When Ally was around 1, the Tumblins purchased a BAHA for her out of their own pocket so that she wouldn't face any further speech and hearing delays.
BAHA devices range in price from $5,000 to $12,000 each and need to be upgraded or replaced every five years due to new technology, according to Tumblin.
"I will never forget the day she got [a BAHA]," said Tumblin. "The audiologist put the device on Ally and she whispered Ally's name behind her ear. Ally's face lit up and she whipped her head around and looked at us and we both started crying tears of joy."
"I remember someone in the audiologist's office told me, 'It's as if she's been re-engaged with her environment, like someone turned on a switch,'" she recalled.
Once Ally received her BAHA, Tumblin set out to help other families obtain insurance coverage where possible and also to ask lawmakers to make it a national mandate that insurance companies cover devices like BAHAs and cochlear implants.
"Our types of devices are constantly left out of coverage," said Tumblin, who founded the nonprofit organization Ear Community. "It feels discriminatory."
When Ally wrote her letter to her local representative, Rep. Joe Neguse, D-Colo., she asked him to mandate insurance coverage for devices like hers.

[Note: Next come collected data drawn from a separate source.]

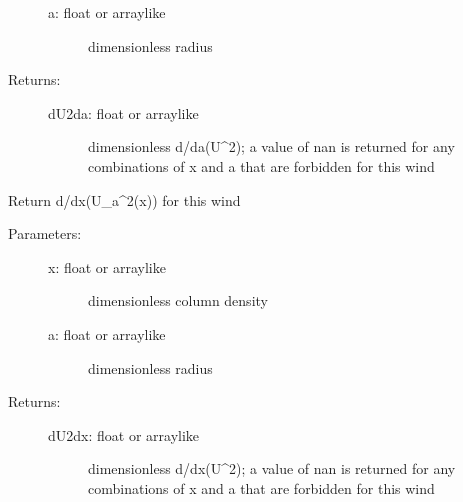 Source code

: \documentclass[letterpaper,10pt,english]{sphinxmanual}
\begin{document}
\begin{fulllineitems}
\begin{fulllineitems}
\begin{description}
\begin{description}
\item[{a: float or arraylike}] \leavevmode
dimensionless radius

\end{description}

\item[{Returns:}] \leavevmode\begin{description}
\item[{dU2da: float or arraylike}] \leavevmode
dimensionless d/da(U\textasciicircum{}2); a value of nan is returned
for any combinations of x and a that are forbidden for
this wind

\end{description}

\end{description}

\end{fulllineitems}


\begin{fulllineitems}
\label{fulldoc:despotic.winds.pwind.dU2dx}
Return d/dx(U\_a\textasciicircum{}2(x)) for this wind
\begin{description}
\item[{Parameters:}] \leavevmode\begin{description}
\item[{x: float or arraylike}] \leavevmode
dimensionless column density

\item[{a: float or arraylike}] \leavevmode
dimensionless radius

\end{description}

\item[{Returns:}] \leavevmode\begin{description}
\item[{dU2dx: float or arraylike}] \leavevmode
dimensionless d/dx(U\textasciicircum{}2); a value of nan is returned
for any combinations of x and a that are forbidden for
this wind

\end{description}

\end{description}

\end{fulllineitems}



\end{fulllineitems}
\end{document}
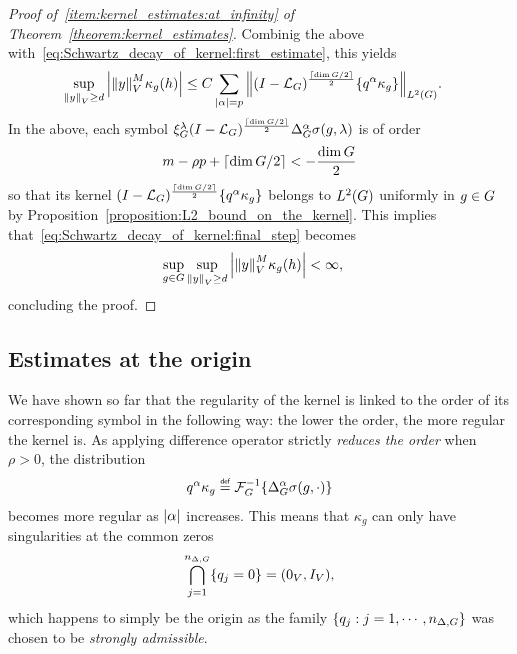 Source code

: \begin{proof}[Proof of~\ref{item:kernel_estimates:at_infinity} of Theorem~\ref{theorem:kernel_estimates}]
    Combinig the above with~\eqref{eq:Schwartz_decay_of_kernel:first_estimate},
    this yields
    \begin{align}
        \sup_{\norm y \geq d} &\abs{\norm y^M \kappa_g(h)}
        \leq C \sum_{\abs \alpha = p} \norm [\Lebesgue 2 \Group] {\BesselPotential {\Ceiling {\dim \Group / 2}} \{q^\alpha \kappa_g\}}.
        \label{eq:Schwartz_decay_of_kernel:final_step}
    \end{align}
    In the above,
    each symbol $\xi^{\lambda}_{G} (I - {\mathcal{L}_{G}})^\frac{\lceil\dim G / 2\rceil}{2} {\Delta_{G}^{\alpha}} \sigma(g, \lambda)$ is of order
    \begin{align*}
        m - \rho p + \lceil\dim G / 2\rceil < -\frac {\dim G} 2
    \end{align*}
    so that its kernel $(I - {\mathcal{L}_{G}})^\frac{\lceil\dim G / 2\rceil}{2} \{q^\alpha \kappa_g\}$ belongs to ${L^{2} (G)}$ uniformly in $g \in G$ by Proposition~\ref{proposition:L2_bound_on_the_kernel}.
    This implies that~\eqref{eq:Schwartz_decay_of_kernel:final_step} becomes
    \begin{align*}
        \sup_{g \in G} \sup_{{\left\| y \right\|}_{V} \geq d} &\left|{{\left\| y \right\|}_{V}^M \kappa_g(h)}\right| < \infty,
    \end{align*}
    concluding the proof.
\end{proof}

\subsection{Estimates at the origin}

We have shown so far that the regularity of the kernel is linked to the order of its corresponding symbol in the following way:
the lower the order, the more regular the kernel is.
As applying difference operator strictly \emph{reduces the order} when $\rho > 0$,
the distribution
\begin{align*}
    q^\alpha \kappa_g \defeq \InverseFourier \{ \DifferenceOperatorOrder \alpha \sigma(g, \dummy) \}
\end{align*}
becomes more regular as $\left|{\alpha}\right|$ increases.
This means that $\kappa_g$ can only have singularities at the common zeros
\begin{align*}
    \bigcap_{j = 1}^{n_{\Delta, G}} \{ q_j = 0 \} = (0_V, {I_{V}}),
\end{align*}
which happens to simply be the origin
as the family $\{q_j : j = 1, \cdots, n_{\Delta, G}\}$ was chosen to be \emph{strongly admissible}.

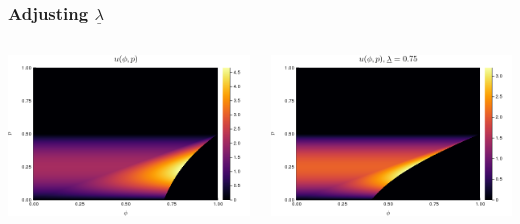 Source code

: \documentclass{beamer}
\begin{document}
\begin{frame}
    \frametitle{Adjusting $\underline{\lambda}$}
    \begin{columns}
        \hspace{-1 cm}\begin{column}{0.5\textwidth}
            \includegraphics[scale=0.3]{vanilla.png}
        \end{column}
        \begin{column}{0.5\textwidth}
            \includegraphics[scale=0.3]{high_lambda_bar.png}
        \end{column}
    \end{columns}
\end{frame}
\end{document}
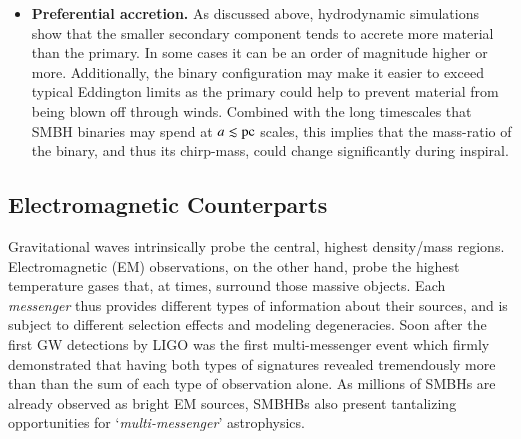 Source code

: \documentclass[onecolumn,authoryear]{els-mrw}
\begin{document}
\begin{itemize}
    \item \textbf{Preferential accretion.}  As discussed above, hydrodynamic simulations show that the smaller secondary component tends to accrete more material than the primary.  In some cases it can be an order of magnitude higher or more.  Additionally, the binary configuration may make it easier to exceed typical Eddington limits as the primary could help to prevent material from being blown off through winds.  Combined with the long timescales that SMBH binaries may spend at $a \lesssim \pc$ scales, this implies that the mass-ratio of the binary, and thus its chirp-mass, could change significantly during inspiral.
\end{itemize}

\subsection{Electromagnetic Counterparts}\label{sec:ems}


Gravitational waves intrinsically probe the central, highest density/mass regions.  Electromagnetic (EM) observations, on the other hand, probe the highest temperature gases that, at times, surround those massive objects.  Each \textit{messenger} thus provides different types of information about their sources, and is subject to different selection effects and modeling degeneracies.  Soon after the first GW detections by LIGO was the first multi-messenger event which firmly demonstrated that having both types of signatures revealed tremendously more than than the sum of each type of observation alone.  As millions of SMBHs are already observed as bright EM sources, SMBHBs also present tantalizing opportunities for `\textit{multi-messenger}' astrophysics.
\end{document}

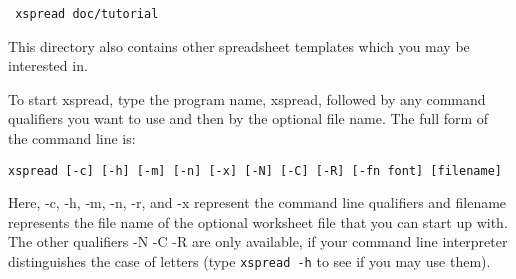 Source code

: \centerline{\verb| xspread doc/tutorial|}

This directory also contains other spreadsheet templates which you may be 
interested in.

    To start xspread, type the program name, xspread, followed by any command 
qualifiers you want to use and then by the optional file name.  The full form 
of the command line is:

{\tt xspread [-c] [-h] [-m] [-n] [-x] [-N] [-C] [-R] [-fn font] [filename]}

Here, -c, -h, -m, -n, -r, and -x represent the command line qualifiers and
filename represents the file name of the optional worksheet file that you can 
start up with.
The other qualifiers -N -C -R are only available, if your command line
interpreter distinguishes the case of letters (type {\tt xspread -h}
to see if you may use them).

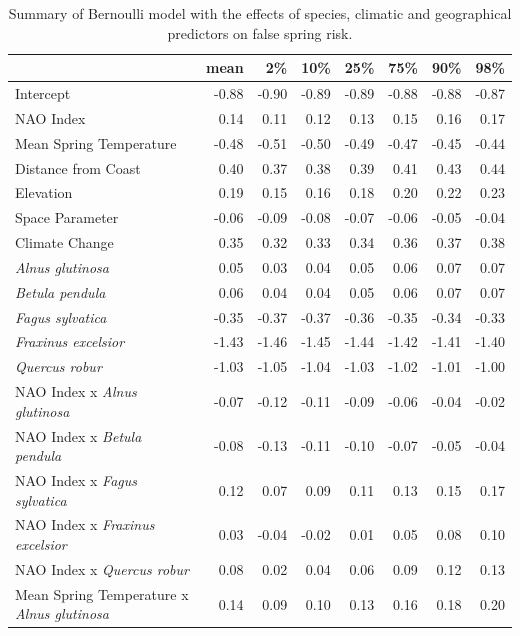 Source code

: \documentclass{article}\usepackage[]{graphicx}\usepackage[]{color}
\begin{document}
\newpage
\begin{longtable}{lrrrrrrr}
\caption{Summary of Bernoulli model with the effects of species, climatic and geographical predictors on false spring risk.} \\ 
  \hline
 & mean & 2\% & 10\% & 25\% & 75\% & 90\% & 98\% \\ 
  \hline \endhead  \hline
Intercept & -0.88 & -0.90 & -0.89 & -0.89 & -0.88 & -0.88 & -0.87 \\ 
  NAO Index & 0.14 & 0.11 & 0.12 & 0.13 & 0.15 & 0.16 & 0.17 \\ 
  Mean Spring 
Temperature & -0.48 & -0.51 & -0.50 & -0.49 & -0.47 & -0.45 & -0.44 \\ 
  Distance from 
Coast & 0.40 & 0.37 & 0.38 & 0.39 & 0.41 & 0.43 & 0.44 \\ 
  Elevation & 0.19 & 0.15 & 0.16 & 0.18 & 0.20 & 0.22 & 0.23 \\ 
  Space Parameter & -0.06 & -0.09 & -0.08 & -0.07 & -0.06 & -0.05 & -0.04 \\ 
  Climate Change & 0.35 & 0.32 & 0.33 & 0.34 & 0.36 & 0.37 & 0.38 \\ 
  \textit{Alnus glutinosa} & 0.05 & 0.03 & 0.04 & 0.05 & 0.06 & 0.07 & 0.07 \\ 
  \textit{Betula pendula} & 0.06 & 0.04 & 0.04 & 0.05 & 0.06 & 0.07 & 0.07 \\ 
  \textit{Fagus sylvatica} & -0.35 & -0.37 & -0.37 & -0.36 & -0.35 & -0.34 & -0.33 \\ 
  \textit{Fraxinus excelsior} & -1.43 & -1.46 & -1.45 & -1.44 & -1.42 & -1.41 & -1.40 \\ 
  \textit{Quercus robur} & -1.03 & -1.05 & -1.04 & -1.03 & -1.02 & -1.01 & -1.00 \\ 
  NAO Index
x\textit{ Alnus glutinosa} & -0.07 & -0.12 & -0.11 & -0.09 & -0.06 & -0.04 & -0.02 \\ 
  NAO Index
x\textit{ Betula pendula} & -0.08 & -0.13 & -0.11 & -0.10 & -0.07 & -0.05 & -0.04 \\ 
  NAO Index
x\textit{ Fagus sylvatica} & 0.12 & 0.07 & 0.09 & 0.11 & 0.13 & 0.15 & 0.17 \\ 
  NAO Index
x\textit{ Fraxinus excelsior} & 0.03 & -0.04 & -0.02 & 0.01 & 0.05 & 0.08 & 0.10 \\ 
  NAO Index
x\textit{ Quercus robur} & 0.08 & 0.02 & 0.04 & 0.06 & 0.09 & 0.12 & 0.13 \\ 
  Mean Spring 
Temperature
x\textit{ Alnus glutinosa} & 0.14 & 0.09 & 0.10 & 0.13 & 0.16 & 0.18 & 0.20 \\ 

\end{longtable}
\end{document}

"There are thousands of children and adults just like me who need this device to hear better," she wrote in the 2019 letter.
Less than three months later, Neguse became the lead sponsor of "Ally's Act," legislation that would amend current law to "require coverage of hearing devices and systems in certain private health insurance plans," according to the text of the legislation.
Neguse reintroduced the legislation last month in the U.S. House of Representatives.
"I'm incredibly grateful for Ally's initiative and courage to bring this issue to my office so we could get to work on a legislative fix to address it," Neguse said in a statement announcing the reintroduction of Ally's Act.
Sens. Shelley Moore Capito, R-W.Va., and Elizabeth Warren, D-Mass., also introduced Ally's Act last month in the Senate.
"I think it's pretty cool," Ally said of seeing the legislation that her letter inspired. "I'm excited and I hope Ally's Act passes. I think kids deserve to hear."